Gold will continue to enjoy safe-haven status and sustain an upward trend in near future due to challenging environment across the globe in the wake of the Covid-19 pandemic, experts say.
The commodity analysts believe that any development and issues related to transportation of the Covid-19 vaccine, performance of global economy as well as US Treasury yields will massively influence the yellow metal price in 2021 and 2022.
“The yellow metal prices will trade in the range of $100 an ounce at the current price level to trade between $1,800 to $1,920 in 2021,” say economists.
With the rollout of the Covid-19 vaccine worldwide, analysts believe that this will bring confidence into the global economy, hence, central banks will lift interest rates and that could put pressure on the price of the commodity.
Gold price closed at $1,814 an ounce on Friday. The yellow metal is down by $101 an ounce, or 5.3 per cent, in the last 30 days and $256 an ounce or 12.4 per cent in the last six months. It was up by $249 an ounce, or 16 per cent, during the last year.
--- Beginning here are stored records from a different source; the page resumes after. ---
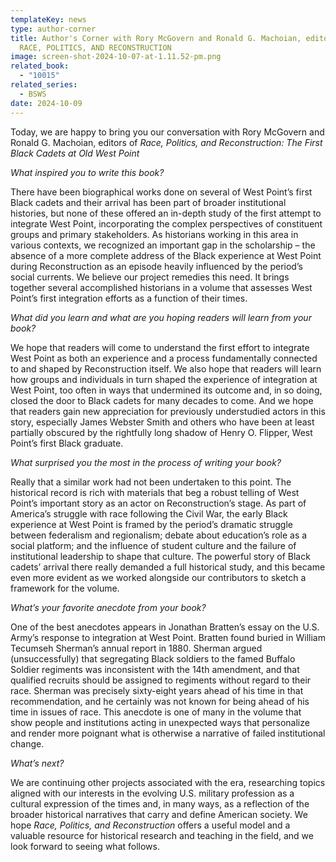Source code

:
 ```yaml
---
templateKey: news
type: author-corner
title: Author's Corner with Rory McGovern and Ronald G. Machoian, editors of
  RACE, POLITICS, AND RECONSTRUCTION
image: screen-shot-2024-10-07-at-1.11.52-pm.png
related_book:
  - "10015"
related_series:
  - BSWS
date: 2024-10-09
---
```

Today, we are happy to bring you our conversation with Rory McGovern and Ronald G. Machoian, editors of *Race, Politics, and Reconstruction: The First Black Cadets at Old West Point*

*What inspired you to write this book?* 

There have been biographical works done on several of West Point’s first Black cadets and their arrival has been part of broader institutional histories, but none of these offered an in-depth study of the first attempt to integrate West Point, incorporating the complex perspectives of constituent groups and primary stakeholders. As historians working in this area in various contexts, we recognized an important gap in the scholarship – the absence of a more complete address of the Black experience at West Point during Reconstruction as an episode heavily influenced by the period’s social currents. We believe our project remedies this need. It brings together several accomplished historians in a volume that assesses West Point’s first integration efforts as a function of their times.

*What did you learn and what are you hoping readers will learn from your book?* 

We hope that readers will come to understand the first effort to integrate West Point as both an experience and a process fundamentally connected to and shaped by Reconstruction itself. We also hope that readers will learn how groups and individuals in turn shaped the experience of integration at West Point, too often in ways that undermined its outcome and, in so doing, closed the door to Black cadets for many decades to come. And we hope that readers gain new appreciation for previously understudied actors in this story, especially James Webster Smith and others who have been at least partially obscured by the rightfully long shadow of Henry O. Flipper, West Point’s first Black graduate. 

*What surprised you the most in the process of writing your book?* 

Really that a similar work had not been undertaken to this point. The historical record is rich with materials that beg a robust telling of West Point’s important story as an actor on Reconstruction’s stage. As part of America’s struggle with race following the Civil War, the early Black experience at West Point is framed by the period’s dramatic struggle between federalism and regionalism; debate about education’s role as a social platform; and the influence of student culture and the failure of institutional leadership to shape that culture. The powerful story of Black cadets’ arrival there really demanded a full historical study, and this became even more evident as we worked alongside our contributors to sketch a framework for the volume. 

*What’s your favorite anecdote from your book?*

One of the best anecdotes appears in Jonathan Bratten’s essay on the U.S. Army’s response to integration at West Point. Bratten found buried in William Tecumseh Sherman’s annual report in 1880. Sherman argued (unsuccessfully) that segregating Black soldiers to the famed Buffalo Soldier regiments was inconsistent with the 14th amendment, and that qualified recruits should be assigned to regiments without regard to their race. Sherman was precisely sixty-eight years ahead of his time in that recommendation, and he certainly was not known for being ahead of his time in issues of race. This anecdote is one of many in the volume that show people and institutions acting in unexpected ways that personalize and render more poignant what is otherwise a narrative of failed institutional change.

*What’s next?* 

We are continuing other projects associated with the era, researching topics aligned with our interests in the evolving U.S. military profession as a cultural expression of the times and, in many ways, as a reflection of the broader historical narratives that carry and define American society. We hope *Race, Politics, and Reconstruction* offers a useful model and a valuable resource for historical research and teaching in the field, and we look forward to seeing what follows.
“Gold prices will likely remain close to their current levels in 2021. On the one hand, the global economy is expected to rebound robustly as the impact of the pandemic and subsequent lockdown measures fades. Positive news on the Covid-19 vaccine front in recent weeks should be further raising economic prospects for second half of 2021 and will likely continue to support investors’ appetite for risk ahead, boding poorly for safe-haven demand and gold prices,” said Steven Burke, economist at Focus Economics.
He said any logistical challenges to distribution of the Covid-19 vaccine to the masses and emergence of second strain of the virus could push safe-haven demand and gold prices higher.
A consensus forecast by Focus Economics analysts projected gold prices to average $1,889 per troy ounce in fourth quarter of 2021 and $1,823 per troy ounce in fourth quarter of 2022. The troy ounce is the equivalent of 31.10 grammes, whereas the ounce is the equivalent of 28.349 grammes.
“Markets have already begun pricing in the rollout of the Covid-19 vaccines to the most vulnerable from late December and around mid-2021 for the masses. Gold prices would likely fall if the vaccine is rolled out faster than currently anticipated and concerns surrounding its transportation and distribution do not materialise,” Burke said in the latest report on gold prices.
He said any change about the impact likely to be stronger on the upside if a vaccine is not readily available by at least mid-2021. However, an array of downside risks to the global economy will still continue to support gold prices over the next couple of years
Maurice Gravier, chief investment officer, Emirates NBD Group, sees yellow metal’s fair value at $1,920 at the end of 2020.
“We think gold should be worth a bit higher under our scenario. We may see blip in inflation expectation and interest rates during the year. If we see real interest rates rising, it is going to be bad for the gold. We are overweight on gold because it is a very nice asset to have in a diversified portfolio, not a standalone bet,” Maurice told Khaleej Times in an interview on Sunday.
Maurice sees a rally in risk assets in three to six months with interest rates a bit higher because of because of trust economic in recovery. “It could be an opportunity to take a dip in developed markets stocks and buy gold on lower rates,” he added.
Emirates NBD Research said in a note on January 11, 2021 that the near-term outlook for gold will be linked to how strongly US Treasury yields continue to rise, barring any political surprise that could see a flight to safety.
It expects yields to move upward over the course of the year in line with improvements in the economy, both in the US and elsewhere. That will weigh on gold and other precious metals, taking them lower from current levels.